(Dataset entries)
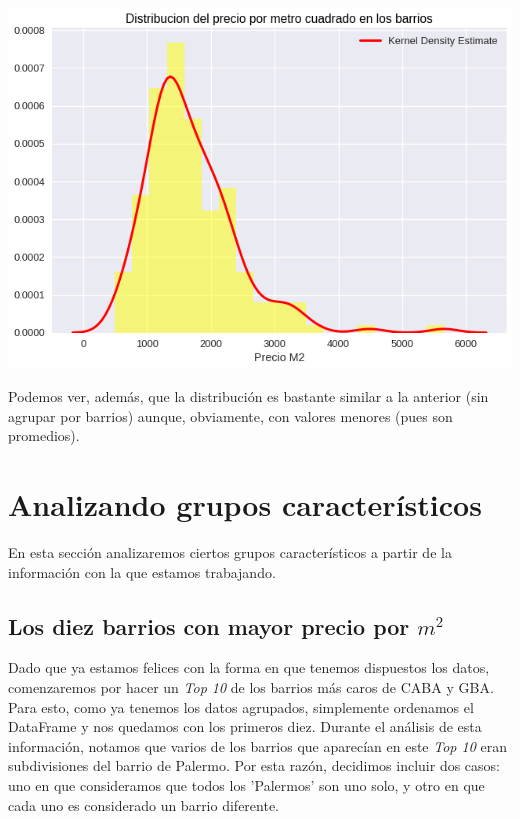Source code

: \documentclass[a4paper, 10pt]{article}
\newcommand\tab[1][0.5cm]{\hspace*{#1}}
\begin{document}
				\begin{center}
   	    				\includegraphics[width=\textwidth]{images/m2HoodHistogram}
			    \end{center}	
			    \tab Podemos ver, además, que la distribución es bastante similar a la anterior (sin agrupar por barrios) aunque,
			    obviamente, con valores menores (pues son promedios).
		\section{Analizando grupos característicos}
			En esta sección analizaremos ciertos grupos característicos a partir de la información con la que estamos trabajando.
			\subsection{Los diez barrios con mayor precio por $m^2$}
				Dado que ya estamos felices con la forma en que tenemos dispuestos los datos, comenzaremos por hacer un
				\emph{Top 10} de los barrios más caros de CABA y GBA. \\
				\tab Para esto, como ya tenemos los datos agrupados, simplemente ordenamos el DataFrame y nos quedamos con
				los primeros diez.
				\tab Durante el análisis de esta información, notamos que varios de los barrios que aparecían en este \emph{Top 10}
				eran subdivisiones del barrio de Palermo. Por esta razón, decidimos incluir dos casos: uno en que consideramos
				que todos los 'Palermos' son uno solo, y otro en que cada uno es considerado un barrio diferente.
\end{document}

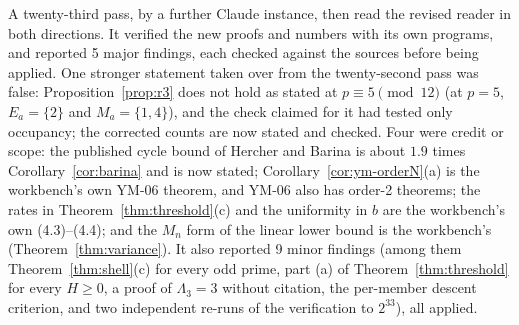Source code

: A twenty-third pass, by a further Claude instance, then read the revised reader in both directions. It verified the new proofs and numbers with its own programs, and reported 5 major findings, each checked against the sources before being applied. One stronger statement taken over from the twenty-second pass was false: Proposition~\ref{prop:r3} does not hold as stated at $p\equiv5\pmod{12}$ (at $p=5$, $E_a=\{2\}$ and $M_a=\{1,4\}$), and the check claimed for it had tested only occupancy; the corrected counts are now stated and checked. Four were credit or scope: the published cycle bound of Hercher and Barina is about $1.9$ times Corollary~\ref{cor:barina} and is now stated; Corollary~\ref{cor:ym-orderN}(a) is the workbench's own YM-06 theorem, and YM-06 also has order-2 theorems; the rates in Theorem~\ref{thm:threshold}(c) and the uniformity in $b$ are the workbench's own (4.3)--(4.4); and the $M_n$ form of the linear lower bound is the workbench's (Theorem~\ref{thm:variance}). It also reported 9 minor findings (among them Theorem~\ref{thm:shell}(c) for every odd prime, part (a) of Theorem~\ref{thm:threshold} for every $H\ge0$, a proof of $\Lambda_3=3$ without citation, the per-member descent criterion, and two independent re-runs of the verification to $2^{33}$), all applied.

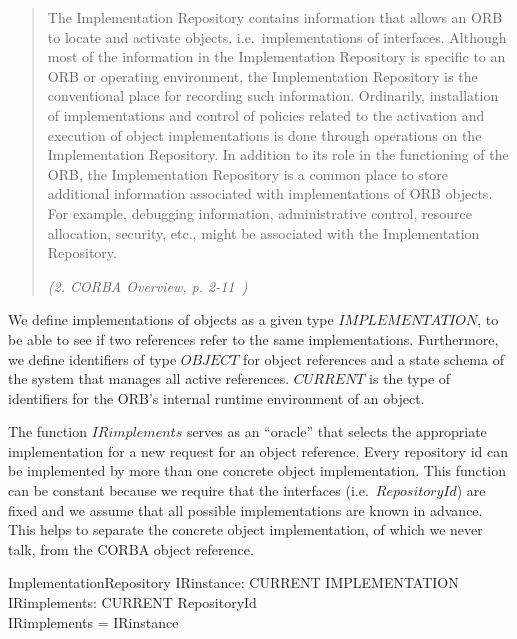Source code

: \begin{quote}
  The Implementation Repository contains information that allows an ORB to
  locate and activate objects, i.e.\ implementations of interfaces. Although
  most of the information in the Implementation Repository is specific to an ORB
  or operating environment, the Implementation Repository is the conventional
  place for recording such information.  Ordinarily, installation of
  implementations and control of policies related to the activation and
  execution of object implementations is done through operations on the
  Implementation Repository.  In addition to its role in the functioning of the
  ORB, the Implementation Repository is a common place to store additional
  information associated with implementations of ORB objects. For example,
  debugging information, administrative control, resource allocation, security,
  etc., might be associated with the Implementation Repository.

  \hspace*{\fill}\emph{(2. CORBA Overview, p. 2-11~\cite{omg:CORBA:2.4:2000})}
\end{quote}


We define implementations of objects as a given type $IMPLEMENTATION$, to be
able to see if two references refer to the same implementations.  Furthermore,
we define identifiers of type $OBJECT$ for object references and a state schema
of the system that manages all active references.  $CURRENT$ is the type of
identifiers for the ORB's internal runtime environment of an object.
   
\begin{zed}
\end{zed}
The function $IRimplements$ serves as an ``oracle'' that selects the appropriate
implementation for a new request for an object reference.  Every repository id
can be implemented by more than one concrete object implementation.  This
function can be constant because we require that the interfaces (i.e.\ 
$RepositoryId$) are fixed and we assume that all possible implementations are
known in advance.  This helps to separate the concrete object implementation, of
which we never talk, from the CORBA object reference.
\begin{schema}{ImplementationRepository}
  IRinstance: CURRENT \pfun IMPLEMENTATION \\ 
  IRimplements: CURRENT \pfun RepositoryId \\
  \where
  \dom IRimplements = \dom IRinstance \\
\end{schema}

→ **Instructions for the task**
Whenever a line includes the word "IRimplements", pull it out of the entries.

→ **Problem solution**
The function $IRimplements$ serves as an ``oracle'' that selects the appropriate
  IRimplements: CURRENT \pfun RepositoryId \\
  \dom IRimplements = \dom IRinstance \\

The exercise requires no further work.